Collected data:
━━━━

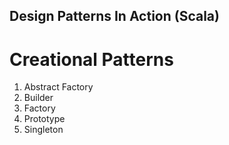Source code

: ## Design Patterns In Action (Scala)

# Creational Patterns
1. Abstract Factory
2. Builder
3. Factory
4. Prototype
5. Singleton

━━━━

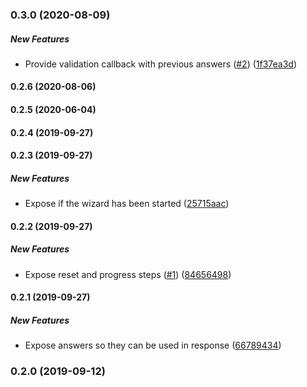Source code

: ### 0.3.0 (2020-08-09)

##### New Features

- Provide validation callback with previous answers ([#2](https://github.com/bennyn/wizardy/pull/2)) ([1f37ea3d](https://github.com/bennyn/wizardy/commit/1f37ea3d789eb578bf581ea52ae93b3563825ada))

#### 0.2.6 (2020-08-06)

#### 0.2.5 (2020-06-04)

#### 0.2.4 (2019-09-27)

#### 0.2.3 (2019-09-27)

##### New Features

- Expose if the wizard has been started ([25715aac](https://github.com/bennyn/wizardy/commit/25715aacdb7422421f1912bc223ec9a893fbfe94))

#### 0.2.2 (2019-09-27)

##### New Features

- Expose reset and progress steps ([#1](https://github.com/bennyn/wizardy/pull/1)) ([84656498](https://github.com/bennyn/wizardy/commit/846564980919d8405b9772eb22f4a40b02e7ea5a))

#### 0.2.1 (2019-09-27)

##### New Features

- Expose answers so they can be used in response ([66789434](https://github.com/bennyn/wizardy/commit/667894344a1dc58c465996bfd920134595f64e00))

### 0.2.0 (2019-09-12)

━━━━

Say only how many lines above contain "commit", with no other words.

Response area:
4